Pre-RFC: `String` literals through prefixes

dbrgn · November 21, 2015, 9:45pm

I’ve been following the discussion in https://users.rust-lang.org/t/ergonomics-of-creating-string-s/850 about the ergonomics of creating String objects.

Current Situation

The current situation is that there are a few main ways to create String instances:

"foobar".to_string()
"foobar".to_owned()
"foobar".into()

…and some others by using constructors. Of these the last version probably has the best performance, but might need type annotations in some situations. .to_string() is the most obvious / easy to remember approach, but it invokes the formatting machinery and offers less performance. (Also, it’s not meant for creating String instances from 'static strings, which is confusing to newbies. OTOH it’s the way shown in most of the book and the tutorials.)

Another way to solve the issue is to create interfaces that take T: Into<String> as parameters, but that quickly results in hard to read interfaces, as Strings are usually used all over the place.

Proposal

Why not introduce a prefix to create String literals? In order to match byte literal syntax (b"foobar") a s"foobar" (for string) or a u"foobar" (for unicode, like in Python) prefix could be used.

Downsides

It would probably hide the cost of allocating a new String.
The byte literal creates a static reference, while the string literal would create a non-static owned object. (see also)
Newer code using the literals would probably be incompatible with previous Rust versions.

I would be happy about any comments Maybe it’s a terrible idea (I only started doing Rust in January, so I don’t know much about the internals), but I hope the current situation can be improved somehow.

dns2utf8 · November 21, 2015, 9:55pm

Plus side

The compiler can choose the best way for the new String. This should result in something like this s"New fancy String" == format!("New fancy String")

target_san · November 21, 2015, 10:56pm

The issue really is, strings are usually not considered as composite values. They’re kind of numbers, but with complex allocation story. Sure, I’m talking mostly about usage story. In most cases, we use either static literal or produced, owned string. Which is in fact finely covered via Cow<'static, str>. Based on this, I’d better have two simple things:

Type constraint alias, which resolves to something like IntoCow<'static, str>
Alias for Cow<'static, str>

And spread using them for common string handling as good practice. This way, we won’t care in many cases whether particular string is a static literal or an owned string. And we’ll be able to pass both &str and String as function arguments, without syntactic clutter.
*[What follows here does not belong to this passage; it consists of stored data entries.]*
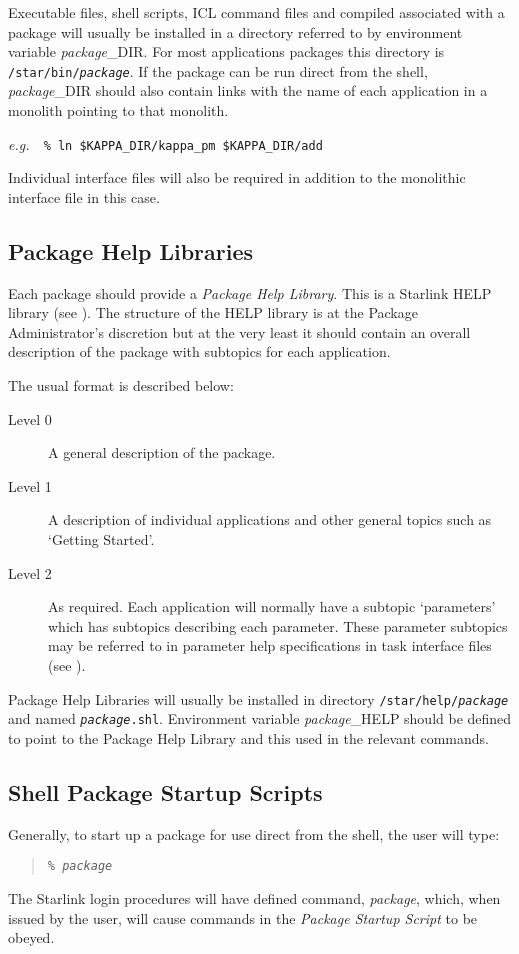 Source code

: \documentclass[twoside,11pt,nolof]{starlink}
\begin{document}
Executable files, shell scripts, ICL command files and compiled
associated with a package will usually be installed in a directory referred to
by environment variable \textit{package}\_DIR.
For most applications packages this directory is
\texttt{/star/bin/\textit{package}}.
If the package can be run direct from the shell, \textit{package}\_DIR should
also contain links with the name of each application in a monolith pointing
to that monolith.

\textit{e.g.}\ \texttt{ \% ln \$KAPPA\_DIR/kappa\_pm \$KAPPA\_DIR/add }

Individual interface files will also be required in addition to the monolithic
interface file in this case.

\subsection{Package Help Libraries}
Each package should provide a \textit{Package Help Library}.
This is a Starlink HELP library (see
).
The structure of the HELP library is at the Package Administrator's discretion
but at the very least it should contain an overall description of the package
with subtopics for each application.

The usual format is described below:
\begin{description}
\item[Level 0] A general description of the package.
\item[Level 1] A description of individual applications and other general
topics such as `Getting Started'.
\item[Level 2] As required. Each application will normally have a
subtopic `parameters' which has subtopics describing each parameter.
These parameter subtopics may be referred to in parameter help
specifications in task interface files (see
).
\end{description}
Package Help Libraries will usually be installed in directory
\texttt{/star/help/\textit{package}} and named \texttt{\textit{package}.shl}.
Environment variable \textit{package}\_HELP should be defined to point to the
Package Help Library and this used in the relevant commands.

\subsection{Shell Package Startup Scripts}
Generally, to start up a package for use direct from the shell, the
user will type:
\begin{quote}
\texttt{\% \textit{package}}
\end{quote}
The Starlink login procedures will have defined command, \textit{package}, which,
when issued by the user, will cause commands in the \textit{Package Startup
Script} to be obeyed.
\end{document}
This will not change existing API, but will influence future ones.

steveklabnik · November 21, 2015, 11:41pm

It's shown because it is considered idiomatic, though I'll admit that String::from on literals is growing on me.

steveklabnik · November 21, 2015, 11:43pm

Long ago, we had this in Rust: ~"string". It cause a ton of people to overallocate when they didn't need to because they'd just toss ~ onto things until things worked, rather than understanding what was going on. I know, I was one of them.

Heap allocation is explicit in Rust, and it's really nice. Making it syntactically more lightweight is a mis-step imho.

nielsle · November 23, 2015, 8:51am

The following notation would help a lot, but I am sure not if the type system allows this.

let strings: Vec<String> = ["aa","bb","cc"].into();

wthrowe · November 24, 2015, 1:41am

I don’t think there would be any conflicts with current impls from an impl<T, U> From<Vec<U>> for Vec<T> where T: From<U>, and that does seem like a reasonable thing to have. You’d need to use vec!["aa", "bb"].into(), but that’s still not bad and adding impls involving arrays is annoying at the moment.

Nashenas88 · November 28, 2015, 4:35pm

It does not: http://is.gd/NuWPXD

mbrubeck · November 28, 2015, 10:41pm

When "overloaded box" is implemented, could it be possible to do let s: String = box "hello";? If so, this would make it clear that an allocation is taking place. Combined with box patterns, this could also allow very ergonomic pattern matching on String values.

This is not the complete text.